◆ TASK DETAILS
Could you transcribe the entries below exactly, without any of the pictures?

--------------------

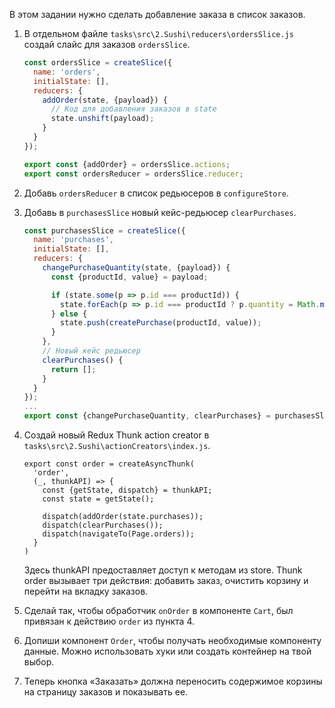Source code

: В этом задании нужно сделать добавление заказа в список заказов.

1. В отдельном файле `tasks\src\2.Sushi\reducers\ordersSlice.js` создай слайс для заказов `ordersSlice`.
    ```js
    const ordersSlice = createSlice({
      name: 'orders',
      initialState: [],
      reducers: {
        addOrder(state, {payload}) {
          // Код для добавления заказов в state
          state.unshift(payload);
        }
      }
    });
    
    export const {addOrder} = ordersSlice.actions;
    export const ordersReducer = ordersSlice.reducer;
    ```
    
2. Добавь `ordersReducer` в список редьюсеров в `configureStore`.

3. Добавь в `purchasesSlice` новый кейс-редьюсер `clearPurchases`.
    
    ```js
    const purchasesSlice = createSlice({
      name: 'purchases',
      initialState: [],
      reducers: {
        changePurchaseQuantity(state, {payload}) {
          const {productId, value} = payload;

          if (state.some(p => p.id === productId)) {
            state.forEach(p => p.id === productId ? p.quantity = Math.max( p.quantity + value, 0) : p)
          } else {
            state.push(createPurchase(productId, value));
          }
        },
        // Новый кейс редьюсер
        clearPurchases() {
          return [];
        }
      }
    });
    ...
    export const {changePurchaseQuantity, clearPurchases} = purchasesSlice.actions;
    ```
    
4. Создай новый Redux Thunk action creator в `tasks\src\2.Sushi\actionCreators\index.js`.

    ```
    export const order = createAsyncThunk(
      'order',
      (_, thunkAPI) => {
        const {getState, dispatch} = thunkAPI;
        const state = getState();

        dispatch(addOrder(state.purchases));
        dispatch(clearPurchases());
        dispatch(navigateTo(Page.orders));
      }
    )
    ```
    
    Здесь thunkAPI предоставляет доступ к методам из store. Thunk order вызывает три действия: добавить заказ, очистить корзину и перейти на вкладку заказов. 
    
5. Сделай так, чтобы обработчик `onOrder` в компоненте `Cart`, был привязан к действию `order` из пункта 4.

6. Допиши компонент `Order`, чтобы получать необходимые компоненту данные. Можно использовать хуки или создать контейнер на твой выбор.

7. Теперь кнопка «Заказать» должна переносить содержимое корзины на страницу заказов и показывать ее.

--------------------

◆ THE COMPLETED TASK
Source code

: В этом задании нужно сделать добавление заказа в список заказов.

1. В отдельном файле `tasks\src\2.Sushi\reducers\ordersSlice.js` создай слайс для заказов `ordersSlice`.
    ```js
    const ordersSlice = createSlice({
      name: 'orders',
      initialState: [],
      reducers: {
        addOrder(state, {payload}) {
          // Код для добавления заказов в state
          state.unshift(payload);
        }
      }
    });
    
    export const {addOrder} = ordersSlice.actions;
    export const ordersReducer = ordersSlice.reducer;
    ```
    
2. Добавь `ordersReducer` в список редьюсеров в `configureStore`.

3. Добавь в `purchasesSlice` новый кейс-редьюсер `clearPurchases`.
    
    ```js
    const purchasesSlice = createSlice({
      name: 'purchases',
      initialState: [],
      reducers: {
        changePurchaseQuantity(state, {payload}) {
          const {productId, value} = payload;

          if (state.some(p => p.id === productId)) {
            state.forEach(p => p.id === productId ? p.quantity = Math.max( p.quantity + value, 0) : p)
          } else {
            state.push(createPurchase(productId, value));
          }
        },
        // Новый кейс редьюсер
        clearPurchases() {
          return [];
        }
      }
    });
    ...
    export const {changePurchaseQuantity, clearPurchases} = purchasesSlice.actions;
    ```
    
4. Создай новый Redux Thunk action creator в `tasks\src\2.Sushi\actionCreators\index.js`.

    ```
    export const order = createAsyncThunk(
      'order',
      (_, thunkAPI) => {
        const {getState, dispatch} = thunkAPI;
        const state = getState();

        dispatch(addOrder(state.purchases));
        dispatch(clearPurchases());
        dispatch(navigateTo(Page.orders));
      }
    )
    ```
    
    Здесь thunkAPI предоставляет доступ к методам из store. Thunk order вызывает три действия: добавить заказ, очистить корзину и перейти на вкладку заказов. 
    
5. Сделай так, чтобы обработчик `onOrder` в компоненте `Cart`, был привязан к действию `order` из пункта 4.

6. Допиши компонент `Order`, чтобы получать необходимые компоненту данные. Можно использовать хуки или создать контейнер на твой выбор.

7. Теперь кнопка «Заказать» должна переносить содержимое корзины на страницу заказов и показывать ее.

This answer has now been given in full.